Each line of the material that mentions the word "배치하기" is to be copied.

+++ DATA SHOWN +++

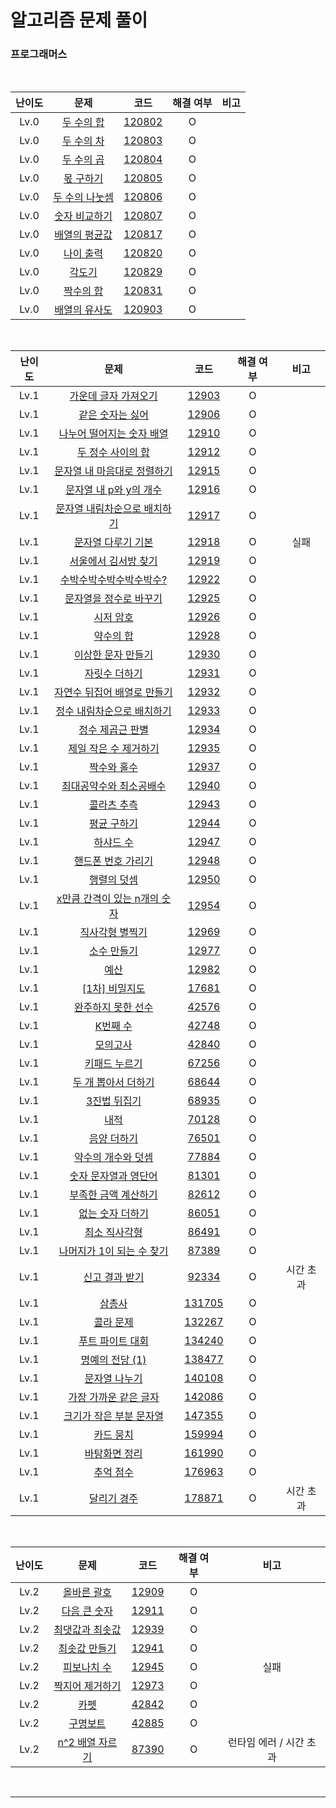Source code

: # 알고리즘 문제 풀이

### 프로그래머스

<br />

| 난이도 |                                    문제                                     |                                                코드                                                 | 해결 여부 | 비고 |
| :----: | :-------------------------------------------------------------------------: | :-------------------------------------------------------------------------------------------------: | :-------: | :--: |
|  Lv.0  |   [두 수의 합](https://programmers.co.kr/learn/courses/30/lessons/120802)   | [120802](https://github.com/ParkGana/algorithm-javascript/blob/master/programmers/level0/120802.js) |     O     |      |
|  Lv.0  |   [두 수의 차](https://programmers.co.kr/learn/courses/30/lessons/120803)   | [120803](https://github.com/ParkGana/algorithm-javascript/blob/master/programmers/level0/120803.js) |     O     |      |
|  Lv.0  |   [두 수의 곱](https://programmers.co.kr/learn/courses/30/lessons/120804)   | [120804](https://github.com/ParkGana/algorithm-javascript/blob/master/programmers/level0/120804.js) |     O     |      |
|  Lv.0  |   [몫 구하기](https://programmers.co.kr/learn/courses/30/lessons/120805)    | [120805](https://github.com/ParkGana/algorithm-javascript/blob/master/programmers/level0/120805.js) |     O     |      |
|  Lv.0  | [두 수의 나눗셈](https://programmers.co.kr/learn/courses/30/lessons/120806) | [120806](https://github.com/ParkGana/algorithm-javascript/blob/master/programmers/level0/120806.js) |     O     |      |
|  Lv.0  | [숫자 비교하기](https://programmers.co.kr/learn/courses/30/lessons/120807)  | [120807](https://github.com/ParkGana/algorithm-javascript/blob/master/programmers/level0/120807.js) |     O     |      |
|  Lv.0  | [배열의 평균값](https://programmers.co.kr/learn/courses/30/lessons/120817)  | [120817](https://github.com/ParkGana/algorithm-javascript/blob/master/programmers/level0/120817.js) |     O     |      |
|  Lv.0  |   [나이 출력](https://programmers.co.kr/learn/courses/30/lessons/120820)    | [120820](https://github.com/ParkGana/algorithm-javascript/blob/master/programmers/level0/120820.js) |     O     |      |
|  Lv.0  |     [각도기](https://programmers.co.kr/learn/courses/30/lessons/120829)     | [120829](https://github.com/ParkGana/algorithm-javascript/blob/master/programmers/level0/120829.js) |     O     |      |
|  Lv.0  |   [짝수의 합](https://programmers.co.kr/learn/courses/30/lessons/120831)    | [120831](https://github.com/ParkGana/algorithm-javascript/blob/master/programmers/level0/120831.js) |     O     |      |
|  Lv.0  | [배열의 유사도](https://programmers.co.kr/learn/courses/30/lessons/120903)  | [120903](https://github.com/ParkGana/algorithm-javascript/blob/master/programmers/level0/120903.js) |     O     |      |

<br />

| 난이도 |                                           문제                                           |                                                코드                                                 | 해결 여부 |   비고    |
| :----: | :--------------------------------------------------------------------------------------: | :-------------------------------------------------------------------------------------------------: | :-------: | :-------: |
|  Lv.1  |     [가운데 글자 가져오기](https://programmers.co.kr/learn/courses/30/lessons/12903)     |  [12903](https://github.com/ParkGana/algorithm-javascript/blob/master/programmers/level1/12903.js)  |     O     |           |
|  Lv.1  |       [같은 숫자는 싫어](https://programmers.co.kr/learn/courses/30/lessons/12906)       |  [12906](https://github.com/ParkGana/algorithm-javascript/blob/master/programmers/level1/12906.js)  |     O     |           |
|  Lv.1  |  [나누어 떨어지는 숫자 배열](https://programmers.co.kr/learn/courses/30/lessons/12910)   |  [12910](https://github.com/ParkGana/algorithm-javascript/blob/master/programmers/level1/12910.js)  |     O     |           |
|  Lv.1  |      [두 정수 사이의 합](https://programmers.co.kr/learn/courses/30/lessons/12912)       |  [12912](https://github.com/ParkGana/algorithm-javascript/blob/master/programmers/level1/12912.js)  |     O     |           |
|  Lv.1  | [문자열 내 마음대로 정렬하기](https://programmers.co.kr/learn/courses/30/lessons/12915)  |  [12915](https://github.com/ParkGana/algorithm-javascript/blob/master/programmers/level1/12915.js)  |     O     |           |
|  Lv.1  |    [문자열 내 p와 y의 개수](https://programmers.co.kr/learn/courses/30/lessons/12916)    |  [12916](https://github.com/ParkGana/algorithm-javascript/blob/master/programmers/level1/12916.js)  |     O     |           |
|  Lv.1  | [문자열 내림차순으로 배치하기](https://programmers.co.kr/learn/courses/30/lessons/12917) |  [12917](https://github.com/ParkGana/algorithm-javascript/blob/master/programmers/level1/12917.js)  |     O     |           |
|  Lv.1  |      [문자열 다루기 기본](https://programmers.co.kr/learn/courses/30/lessons/12918)      |  [12918](https://github.com/ParkGana/algorithm-javascript/blob/master/programmers/level1/12918.js)  |     O     |   실패    |
|  Lv.1  |     [서울에서 김서방 찾기](https://programmers.co.kr/learn/courses/30/lessons/12919)     |  [12919](https://github.com/ParkGana/algorithm-javascript/blob/master/programmers/level1/12919.js)  |     O     |           |
|  Lv.1  |   [수박수박수박수박수박수?](https://programmers.co.kr/learn/courses/30/lessons/12922)    |  [12922](https://github.com/ParkGana/algorithm-javascript/blob/master/programmers/level1/12922.js)  |     O     |           |
|  Lv.1  |    [문자열을 정수로 바꾸기](https://programmers.co.kr/learn/courses/30/lessons/12925)    |  [12925](https://github.com/ParkGana/algorithm-javascript/blob/master/programmers/level1/12925.js)  |     O     |           |
|  Lv.1  |          [시저 암호](https://programmers.co.kr/learn/courses/30/lessons/12926)           |  [12926](https://github.com/ParkGana/algorithm-javascript/blob/master/programmers/level1/12926.js)  |     O     |           |
|  Lv.1  |          [약수의 합](https://programmers.co.kr/learn/courses/30/lessons/12928)           |  [12928](https://github.com/ParkGana/algorithm-javascript/blob/master/programmers/level1/12928.js)  |     O     |           |
|  Lv.1  |      [이상한 문자 만들기](https://programmers.co.kr/learn/courses/30/lessons/12930)      |  [12930](https://github.com/ParkGana/algorithm-javascript/blob/master/programmers/level1/12930.js)  |     O     |           |
|  Lv.1  |        [자릿수 더하기](https://programmers.co.kr/learn/courses/30/lessons/12931)         |  [12931](https://github.com/ParkGana/algorithm-javascript/blob/master/programmers/level1/12931.js)  |     O     |           |
|  Lv.1  | [자연수 뒤집어 배열로 만들기](https://programmers.co.kr/learn/courses/30/lessons/12932)  |  [12932](https://github.com/ParkGana/algorithm-javascript/blob/master/programmers/level1/12932.js)  |     O     |           |
|  Lv.1  |  [정수 내림차순으로 배치하기](https://programmers.co.kr/learn/courses/30/lessons/12933)  |  [12933](https://github.com/ParkGana/algorithm-javascript/blob/master/programmers/level1/12933.js)  |     O     |           |
|  Lv.1  |       [정수 제곱근 판별](https://programmers.co.kr/learn/courses/30/lessons/12934)       |  [12934](https://github.com/ParkGana/algorithm-javascript/blob/master/programmers/level1/12934.js)  |     O     |           |
|  Lv.1  |    [제일 작은 수 제거하기](https://programmers.co.kr/learn/courses/30/lessons/12935)     |  [12935](https://github.com/ParkGana/algorithm-javascript/blob/master/programmers/level1/12935.js)  |     O     |           |
|  Lv.1  |         [짝수와 홀수](https://programmers.co.kr/learn/courses/30/lessons/12937)          |  [12937](https://github.com/ParkGana/algorithm-javascript/blob/master/programmers/level1/12937.js)  |     O     |           |
|  Lv.1  |   [최대공약수와 최소공배수](https://programmers.co.kr/learn/courses/30/lessons/12940)    |  [12940](https://github.com/ParkGana/algorithm-javascript/blob/master/programmers/level1/12940.js)  |     O     |           |
|  Lv.1  |         [콜라츠 추측](https://programmers.co.kr/learn/courses/30/lessons/12943)          |  [12943](https://github.com/ParkGana/algorithm-javascript/blob/master/programmers/level1/12943.js)  |     O     |           |
|  Lv.1  |         [평균 구하기](https://programmers.co.kr/learn/courses/30/lessons/12944)          |  [12944](https://github.com/ParkGana/algorithm-javascript/blob/master/programmers/level1/12944.js)  |     O     |           |
|  Lv.1  |          [하샤드 수](https://programmers.co.kr/learn/courses/30/lessons/12947)           |  [12947](https://github.com/ParkGana/algorithm-javascript/blob/master/programmers/level1/12947.js)  |     O     |           |
|  Lv.1  |      [핸드폰 번호 가리기](https://programmers.co.kr/learn/courses/30/lessons/12948)      |  [12948](https://github.com/ParkGana/algorithm-javascript/blob/master/programmers/level1/12948.js)  |     O     |           |
|  Lv.1  |         [행렬의 덧셈](https://programmers.co.kr/learn/courses/30/lessons/12950)          |  [12950](https://github.com/ParkGana/algorithm-javascript/blob/master/programmers/level1/12950.js)  |     O     |           |
|  Lv.1  | [x만큼 간격이 있는 n개의 숫자](https://programmers.co.kr/learn/courses/30/lessons/12954) |  [12954](https://github.com/ParkGana/algorithm-javascript/blob/master/programmers/level1/12954.js)  |     O     |           |
|  Lv.1  |       [직사각형 별찍기](https://programmers.co.kr/learn/courses/30/lessons/12969)        |  [12969](https://github.com/ParkGana/algorithm-javascript/blob/master/programmers/level1/12969.js)  |     O     |           |
|  Lv.1  |         [소수 만들기](https://programmers.co.kr/learn/courses/30/lessons/12977)          |  [12977](https://github.com/ParkGana/algorithm-javascript/blob/master/programmers/level1/12977.js)  |     O     |           |
|  Lv.1  |             [예산](https://programmers.co.kr/learn/courses/30/lessons/12982)             |  [12982](https://github.com/ParkGana/algorithm-javascript/blob/master/programmers/level1/12982.js)  |     O     |           |
|  Lv.1  |        [[1차] 비밀지도](https://programmers.co.kr/learn/courses/30/lessons/17681)        |  [17681](https://github.com/ParkGana/algorithm-javascript/blob/master/programmers/level1/17681.js)  |     O     |           |
|  Lv.1  |      [완주하지 못한 선수](https://programmers.co.kr/learn/courses/30/lessons/42576)      |  [42576](https://github.com/ParkGana/algorithm-javascript/blob/master/programmers/level1/42576.js)  |     O     |           |
|  Lv.1  |           [K번째 수](https://programmers.co.kr/learn/courses/30/lessons/42748)           |  [42748](https://github.com/ParkGana/algorithm-javascript/blob/master/programmers/level1/42748.js)  |     O     |           |
|  Lv.1  |           [모의고사](https://programmers.co.kr/learn/courses/30/lessons/42840)           |  [42840](https://github.com/ParkGana/algorithm-javascript/blob/master/programmers/level1/42840.js)  |     O     |           |
|  Lv.1  |        [키패드 누르기](https://programmers.co.kr/learn/courses/30/lessons/67256)         |  [67256](https://github.com/ParkGana/algorithm-javascript/blob/master/programmers/level1/67256.js)  |     O     |           |
|  Lv.1  |     [두 개 뽑아서 더하기](https://programmers.co.kr/learn/courses/30/lessons/68644)      |  [68644](https://github.com/ParkGana/algorithm-javascript/blob/master/programmers/level1/68644.js)  |     O     |           |
|  Lv.1  |         [3진법 뒤집기](https://programmers.co.kr/learn/courses/30/lessons/68935)         |  [68935](https://github.com/ParkGana/algorithm-javascript/blob/master/programmers/level1/68935.js)  |     O     |           |
|  Lv.1  |             [내적](https://programmers.co.kr/learn/courses/30/lessons/70128)             |  [70128](https://github.com/ParkGana/algorithm-javascript/blob/master/programmers/level1/70128.js)  |     O     |           |
|  Lv.1  |         [음양 더하기](https://programmers.co.kr/learn/courses/30/lessons/76501)          |  [76501](https://github.com/ParkGana/algorithm-javascript/blob/master/programmers/level1/76501.js)  |     O     |           |
|  Lv.1  |      [약수의 개수와 덧셈](https://programmers.co.kr/learn/courses/30/lessons/77884)      |  [77884](https://github.com/ParkGana/algorithm-javascript/blob/master/programmers/level1/77884.js)  |     O     |           |
|  Lv.1  |     [숫자 문자열과 영단어](https://programmers.co.kr/learn/courses/30/lessons/81301)     |  [81301](https://github.com/ParkGana/algorithm-javascript/blob/master/programmers/level1/81301.js)  |     O     |           |
|  Lv.1  |     [부족한 금액 계산하기](https://programmers.co.kr/learn/courses/30/lessons/82612)     |  [82612](https://github.com/ParkGana/algorithm-javascript/blob/master/programmers/level1/82612.js)  |     O     |           |
|  Lv.1  |       [없는 숫자 더하기](https://programmers.co.kr/learn/courses/30/lessons/86051)       |  [86051](https://github.com/ParkGana/algorithm-javascript/blob/master/programmers/level1/86051.js)  |     O     |           |
|  Lv.1  |        [최소 직사각형](https://programmers.co.kr/learn/courses/30/lessons/86491)         |  [86491](https://github.com/ParkGana/algorithm-javascript/blob/master/programmers/level1/86491.js)  |     O     |           |
|  Lv.1  |  [나머지가 1이 되는 수 찾기](https://programmers.co.kr/learn/courses/30/lessons/87389)   |  [87389](https://github.com/ParkGana/algorithm-javascript/blob/master/programmers/level1/87389.js)  |     O     |           |
|  Lv.1  |        [신고 결과 받기](https://programmers.co.kr/learn/courses/30/lessons/92334)        |  [92334](https://github.com/ParkGana/algorithm-javascript/blob/master/programmers/level1/92334.js)  |     O     | 시간 초과 |
|  Lv.1  |           [삼총사](https://programmers.co.kr/learn/courses/30/lessons/131705)            | [131705](https://github.com/ParkGana/algorithm-javascript/blob/master/programmers/level1/131705.js) |     O     |           |
|  Lv.1  |          [콜라 문제](https://programmers.co.kr/learn/courses/30/lessons/132267)          | [132267](https://github.com/ParkGana/algorithm-javascript/blob/master/programmers/level1/132267.js) |     O     |           |
|  Lv.1  |      [푸트 파이트 대회](https://programmers.co.kr/learn/courses/30/lessons/134240)       | [134240](https://github.com/ParkGana/algorithm-javascript/blob/master/programmers/level1/134240.js) |     O     |           |
|  Lv.1  |       [명예의 전당 (1)](https://programmers.co.kr/learn/courses/30/lessons/138477)       | [138477](https://github.com/ParkGana/algorithm-javascript/blob/master/programmers/level1/138477.js) |     O     |           |
|  Lv.1  |        [문자열 나누기](https://programmers.co.kr/learn/courses/30/lessons/140108)        | [140108](https://github.com/ParkGana/algorithm-javascript/blob/master/programmers/level1/140108.js) |     O     |           |
|  Lv.1  |    [가장 가까운 같은 글자](https://programmers.co.kr/learn/courses/30/lessons/142086)    | [142086](https://github.com/ParkGana/algorithm-javascript/blob/master/programmers/level1/142086.js) |     O     |           |
|  Lv.1  |   [크기가 작은 부분 문자열](https://programmers.co.kr/learn/courses/30/lessons/147355)   | [147355](https://github.com/ParkGana/algorithm-javascript/blob/master/programmers/level1/147355.js) |     O     |           |
|  Lv.1  |          [카드 뭉치](https://programmers.co.kr/learn/courses/30/lessons/159994)          | [159994](https://github.com/ParkGana/algorithm-javascript/blob/master/programmers/level1/159994.js) |     O     |           |
|  Lv.1  |        [바탕화면 정리](https://programmers.co.kr/learn/courses/30/lessons/161990)        | [161990](https://github.com/ParkGana/algorithm-javascript/blob/master/programmers/level1/161990.js) |     O     |           |
|  Lv.1  |          [추억 점수](https://programmers.co.kr/learn/courses/30/lessons/176963)          | [176963](https://github.com/ParkGana/algorithm-javascript/blob/master/programmers/level1/176963.js) |     O     |           |
|  Lv.1  |         [달리기 경주](https://programmers.co.kr/learn/courses/30/lessons/178871)         | [178871](https://github.com/ParkGana/algorithm-javascript/blob/master/programmers/level1/178871.js) |     O     | 시간 초과 |

<br />

| 난이도 |                                    문제                                     |                                               코드                                                | 해결 여부 |          비고           |
| :----: | :-------------------------------------------------------------------------: | :-----------------------------------------------------------------------------------------------: | :-------: | :---------------------: |
|  Lv.2  |   [올바른 괄호](https://programmers.co.kr/learn/courses/30/lessons/12909)   | [12909](https://github.com/ParkGana/algorithm-javascript/blob/master/programmers/level2/12909.js) |     O     |                         |
|  Lv.2  |  [다음 큰 숫자](https://programmers.co.kr/learn/courses/30/lessons/12911)   | [12911](https://github.com/ParkGana/algorithm-javascript/blob/master/programmers/level2/12911.js) |     O     |                         |
|  Lv.2  | [최댓값과 최솟값](https://programmers.co.kr/learn/courses/30/lessons/12939) | [12939](https://github.com/ParkGana/algorithm-javascript/blob/master/programmers/level2/12939.js) |     O     |                         |
|  Lv.2  |  [최솟값 만들기](https://programmers.co.kr/learn/courses/30/lessons/12941)  | [12941](https://github.com/ParkGana/algorithm-javascript/blob/master/programmers/level2/12941.js) |     O     |                         |
|  Lv.2  |   [피보나치 수](https://programmers.co.kr/learn/courses/30/lessons/12945)   | [12945](https://github.com/ParkGana/algorithm-javascript/blob/master/programmers/level2/12945.js) |     O     |          실패           |
|  Lv.2  | [짝지어 제거하기](https://programmers.co.kr/learn/courses/30/lessons/12973) | [12973](https://github.com/ParkGana/algorithm-javascript/blob/master/programmers/level2/12973.js) |     O     |                         |
|  Lv.2  |      [카펫](https://programmers.co.kr/learn/courses/30/lessons/42842)       | [42842](https://github.com/ParkGana/algorithm-javascript/blob/master/programmers/level2/42842.js) |     O     |                         |
|  Lv.2  |    [구명보트](https://programmers.co.kr/learn/courses/30/lessons/42885)     | [42885](https://github.com/ParkGana/algorithm-javascript/blob/master/programmers/level2/42885.js) |     O     |                         |
|  Lv.2  | [n^2 배열 자르기](https://programmers.co.kr/learn/courses/30/lessons/87390) | [87390](https://github.com/ParkGana/algorithm-javascript/blob/master/programmers/level2/87390.js) |     O     | 런타임 에러 / 시간 초과 |

<br />

---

+++

* _ANSWER TO THIS EXERCISE_:
|  Lv.1  | [문자열 내림차순으로 배치하기](https://programmers.co.kr/learn/courses/30/lessons/12917) |  [12917](https://github.com/ParkGana/algorithm-javascript/blob/master/programmers/level1/12917.js)  |     O     |           |
|  Lv.1  |  [정수 내림차순으로 배치하기](https://programmers.co.kr/learn/courses/30/lessons/12933)  |  [12933](https://github.com/ParkGana/algorithm-javascript/blob/master/programmers/level1/12933.js)  |     O     |           |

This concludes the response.